---------- Dataset excerpts

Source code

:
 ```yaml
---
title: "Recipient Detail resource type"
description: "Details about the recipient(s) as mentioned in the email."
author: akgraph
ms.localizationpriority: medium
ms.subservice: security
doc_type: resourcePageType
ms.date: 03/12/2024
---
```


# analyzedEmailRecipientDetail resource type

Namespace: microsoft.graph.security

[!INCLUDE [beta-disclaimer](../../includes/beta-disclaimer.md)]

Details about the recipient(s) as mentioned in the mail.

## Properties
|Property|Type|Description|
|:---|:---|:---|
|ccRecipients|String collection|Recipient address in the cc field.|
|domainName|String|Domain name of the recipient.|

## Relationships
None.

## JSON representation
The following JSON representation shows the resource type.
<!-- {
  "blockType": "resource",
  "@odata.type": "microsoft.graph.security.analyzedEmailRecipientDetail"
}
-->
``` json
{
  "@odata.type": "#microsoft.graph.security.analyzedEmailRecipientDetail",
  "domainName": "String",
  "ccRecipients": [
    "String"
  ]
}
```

--------------------

§ **Work required**: Every line above that includes the word "String" must appear in the answer.

§ **Output of the exercise**:
|ccRecipients|String collection|Recipient address in the cc field.|
|domainName|String|Domain name of the recipient.|
  "domainName": "String",
    "String"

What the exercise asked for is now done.